BRIEF
Take every line containing "Mode" out of the records.

PROVIDED ENTRIES below:

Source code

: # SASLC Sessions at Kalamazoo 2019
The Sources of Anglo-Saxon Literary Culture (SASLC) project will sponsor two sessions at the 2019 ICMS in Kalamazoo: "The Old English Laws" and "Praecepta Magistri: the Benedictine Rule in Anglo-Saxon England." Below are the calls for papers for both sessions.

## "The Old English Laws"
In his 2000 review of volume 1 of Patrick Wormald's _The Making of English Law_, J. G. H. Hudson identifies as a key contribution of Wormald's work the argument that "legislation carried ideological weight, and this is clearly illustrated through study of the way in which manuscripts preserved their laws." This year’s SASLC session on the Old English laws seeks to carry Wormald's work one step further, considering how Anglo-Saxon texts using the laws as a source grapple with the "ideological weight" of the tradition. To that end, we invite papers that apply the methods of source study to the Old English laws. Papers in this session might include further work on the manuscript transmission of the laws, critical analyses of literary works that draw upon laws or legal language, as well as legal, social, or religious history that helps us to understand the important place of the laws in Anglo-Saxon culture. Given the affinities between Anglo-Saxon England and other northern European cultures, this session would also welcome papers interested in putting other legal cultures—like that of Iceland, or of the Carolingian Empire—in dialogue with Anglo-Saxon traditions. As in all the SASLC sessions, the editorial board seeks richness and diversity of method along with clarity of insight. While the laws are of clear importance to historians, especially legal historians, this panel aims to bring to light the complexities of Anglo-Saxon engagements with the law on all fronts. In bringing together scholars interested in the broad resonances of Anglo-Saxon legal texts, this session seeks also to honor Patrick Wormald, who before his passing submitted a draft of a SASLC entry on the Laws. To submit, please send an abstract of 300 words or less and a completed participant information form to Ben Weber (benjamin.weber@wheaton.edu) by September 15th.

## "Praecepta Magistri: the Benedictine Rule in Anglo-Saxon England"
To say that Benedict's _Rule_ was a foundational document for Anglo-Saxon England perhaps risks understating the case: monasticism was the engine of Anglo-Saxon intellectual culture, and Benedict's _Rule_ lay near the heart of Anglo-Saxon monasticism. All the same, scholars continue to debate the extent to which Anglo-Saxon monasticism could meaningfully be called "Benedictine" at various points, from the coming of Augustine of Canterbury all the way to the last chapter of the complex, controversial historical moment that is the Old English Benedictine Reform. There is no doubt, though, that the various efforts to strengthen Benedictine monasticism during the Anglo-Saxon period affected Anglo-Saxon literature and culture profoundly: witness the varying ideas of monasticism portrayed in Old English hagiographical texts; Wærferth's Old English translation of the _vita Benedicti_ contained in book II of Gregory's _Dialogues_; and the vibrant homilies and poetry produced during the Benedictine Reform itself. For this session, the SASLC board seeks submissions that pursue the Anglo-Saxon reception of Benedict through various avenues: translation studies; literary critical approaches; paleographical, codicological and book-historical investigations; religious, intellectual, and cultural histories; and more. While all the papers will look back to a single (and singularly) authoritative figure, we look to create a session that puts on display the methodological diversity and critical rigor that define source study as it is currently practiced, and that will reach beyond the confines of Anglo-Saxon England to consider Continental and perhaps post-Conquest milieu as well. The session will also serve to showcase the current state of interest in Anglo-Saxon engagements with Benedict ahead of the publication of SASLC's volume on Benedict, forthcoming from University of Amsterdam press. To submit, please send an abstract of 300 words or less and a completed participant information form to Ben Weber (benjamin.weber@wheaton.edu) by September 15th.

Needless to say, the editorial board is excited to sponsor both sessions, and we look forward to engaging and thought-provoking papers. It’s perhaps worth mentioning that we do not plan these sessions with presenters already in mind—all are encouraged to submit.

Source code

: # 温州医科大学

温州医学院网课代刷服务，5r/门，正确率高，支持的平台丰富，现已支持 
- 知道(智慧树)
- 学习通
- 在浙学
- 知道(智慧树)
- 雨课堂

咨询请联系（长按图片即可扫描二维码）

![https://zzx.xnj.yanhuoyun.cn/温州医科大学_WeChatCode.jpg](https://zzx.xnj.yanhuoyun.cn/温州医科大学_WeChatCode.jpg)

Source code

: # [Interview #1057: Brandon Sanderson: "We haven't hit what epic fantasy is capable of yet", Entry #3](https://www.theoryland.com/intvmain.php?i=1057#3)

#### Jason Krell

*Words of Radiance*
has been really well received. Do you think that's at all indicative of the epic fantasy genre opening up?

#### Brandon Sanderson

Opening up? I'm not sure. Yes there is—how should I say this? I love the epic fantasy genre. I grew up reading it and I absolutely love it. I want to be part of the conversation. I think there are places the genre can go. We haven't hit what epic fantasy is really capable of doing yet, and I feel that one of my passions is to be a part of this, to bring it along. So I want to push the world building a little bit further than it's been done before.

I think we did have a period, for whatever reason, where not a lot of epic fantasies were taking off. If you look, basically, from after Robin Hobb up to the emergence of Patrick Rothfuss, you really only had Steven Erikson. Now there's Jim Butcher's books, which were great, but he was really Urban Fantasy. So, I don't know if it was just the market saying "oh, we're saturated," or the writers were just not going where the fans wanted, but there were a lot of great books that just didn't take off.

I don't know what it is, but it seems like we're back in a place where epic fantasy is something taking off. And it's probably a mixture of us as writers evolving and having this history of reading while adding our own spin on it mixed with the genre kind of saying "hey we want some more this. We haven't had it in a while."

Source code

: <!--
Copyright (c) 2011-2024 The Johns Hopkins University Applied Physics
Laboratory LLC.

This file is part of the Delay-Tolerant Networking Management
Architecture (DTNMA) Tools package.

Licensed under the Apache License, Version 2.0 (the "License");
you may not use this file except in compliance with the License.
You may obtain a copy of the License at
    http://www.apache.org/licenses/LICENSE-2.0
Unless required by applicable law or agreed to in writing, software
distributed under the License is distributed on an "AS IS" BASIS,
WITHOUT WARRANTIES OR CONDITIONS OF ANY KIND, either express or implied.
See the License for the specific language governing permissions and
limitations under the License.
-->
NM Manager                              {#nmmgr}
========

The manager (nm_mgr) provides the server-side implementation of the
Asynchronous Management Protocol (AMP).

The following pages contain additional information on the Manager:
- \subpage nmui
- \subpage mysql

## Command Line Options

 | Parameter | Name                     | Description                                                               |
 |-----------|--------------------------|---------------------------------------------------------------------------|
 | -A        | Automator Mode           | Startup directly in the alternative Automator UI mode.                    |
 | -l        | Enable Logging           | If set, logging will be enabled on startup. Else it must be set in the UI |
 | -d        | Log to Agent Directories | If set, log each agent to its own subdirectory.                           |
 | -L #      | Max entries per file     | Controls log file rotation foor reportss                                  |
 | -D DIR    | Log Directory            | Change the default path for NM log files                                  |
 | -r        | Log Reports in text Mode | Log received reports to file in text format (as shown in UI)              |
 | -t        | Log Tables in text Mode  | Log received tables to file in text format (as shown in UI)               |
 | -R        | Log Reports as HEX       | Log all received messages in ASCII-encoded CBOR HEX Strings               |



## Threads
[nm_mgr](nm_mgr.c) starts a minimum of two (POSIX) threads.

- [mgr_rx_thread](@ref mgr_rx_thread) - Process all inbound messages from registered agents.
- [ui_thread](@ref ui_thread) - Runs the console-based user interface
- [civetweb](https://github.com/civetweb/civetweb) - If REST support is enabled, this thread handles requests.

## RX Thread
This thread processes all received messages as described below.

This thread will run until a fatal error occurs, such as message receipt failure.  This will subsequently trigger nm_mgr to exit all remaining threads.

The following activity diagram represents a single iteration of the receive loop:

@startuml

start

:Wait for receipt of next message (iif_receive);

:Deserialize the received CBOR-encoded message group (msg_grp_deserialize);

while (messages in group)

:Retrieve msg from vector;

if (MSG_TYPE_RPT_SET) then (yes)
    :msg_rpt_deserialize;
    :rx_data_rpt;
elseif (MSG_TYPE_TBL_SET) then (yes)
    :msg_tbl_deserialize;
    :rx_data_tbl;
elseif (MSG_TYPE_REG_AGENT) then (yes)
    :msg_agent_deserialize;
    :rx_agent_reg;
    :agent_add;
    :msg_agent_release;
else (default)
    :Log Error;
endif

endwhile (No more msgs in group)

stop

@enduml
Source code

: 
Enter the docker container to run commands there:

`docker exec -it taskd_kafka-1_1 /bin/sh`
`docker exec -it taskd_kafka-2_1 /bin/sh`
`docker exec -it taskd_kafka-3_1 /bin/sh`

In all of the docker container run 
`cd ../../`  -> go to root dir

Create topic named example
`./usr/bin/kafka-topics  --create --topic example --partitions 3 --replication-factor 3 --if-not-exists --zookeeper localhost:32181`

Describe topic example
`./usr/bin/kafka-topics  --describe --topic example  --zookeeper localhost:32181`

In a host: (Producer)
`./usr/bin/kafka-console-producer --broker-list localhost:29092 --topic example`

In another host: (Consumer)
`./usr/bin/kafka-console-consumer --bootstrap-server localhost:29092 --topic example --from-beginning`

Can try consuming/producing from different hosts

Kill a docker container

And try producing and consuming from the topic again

End of PROVIDED ENTRIES.

RESULT
 | -A        | Automator Mode           | Startup directly in the alternative Automator UI mode.                    |
 | -r        | Log Reports in text Mode | Log received reports to file in text format (as shown in UI)              |
 | -t        | Log Tables in text Mode  | Log received tables to file in text format (as shown in UI)               |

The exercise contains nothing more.